◆ Exercise requirements:
Gather the lines below that include the string "Instance", copying each in full.

◆ Source records:
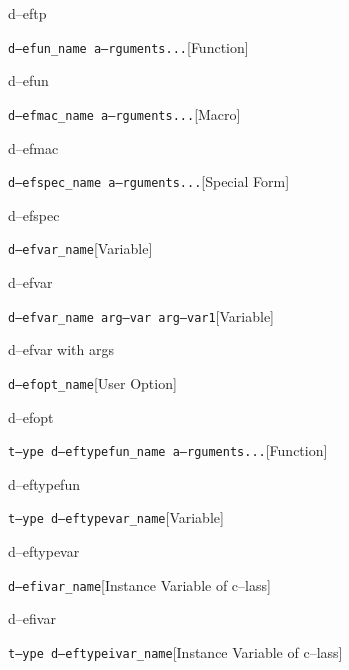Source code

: \documentclass{book}
\begin{document}
\begin{titlepage}
%
d--eftp

\noindent\texttt\bgroup{}d--efun\_name a--rguments...\egroup{}\hfill[Function]



%
d--efun

\noindent\texttt\bgroup{}d--efmac\_name a--rguments...\egroup{}\hfill[Macro]



%
d--efmac

\noindent\texttt\bgroup{}d--efspec\_name a--rguments...\egroup{}\hfill[Special Form]



%
d--efspec

\noindent\texttt\bgroup{}d--efvar\_name\egroup{}\hfill[Variable]



%
d--efvar

\noindent\texttt\bgroup{}d--efvar\_name arg--var arg--var1\egroup{}\hfill[Variable]



%
d--efvar with args

\noindent\texttt\bgroup{}d--efopt\_name\egroup{}\hfill[User Option]



%
d--efopt

\noindent\texttt\bgroup{}t--ype d--eftypefun\_name a--rguments...\egroup{}\hfill[Function]



%
d--eftypefun

\noindent\texttt\bgroup{}t--ype d--eftypevar\_name\egroup{}\hfill[Variable]



%
d--eftypevar

\noindent\texttt\bgroup{}d--efivar\_name\egroup{}\hfill[Instance Variable of c--lass]



%
d--efivar

\noindent\texttt\bgroup{}t--ype d--eftypeivar\_name\egroup{}\hfill[Instance Variable of c--lass]




\end{titlepage}
\end{document}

◆ Task solution:
\noindent\texttt\bgroup{}d--efivar\_name\egroup{}\hfill[Instance Variable of c--lass]
\noindent\texttt\bgroup{}t--ype d--eftypeivar\_name\egroup{}\hfill[Instance Variable of c--lass]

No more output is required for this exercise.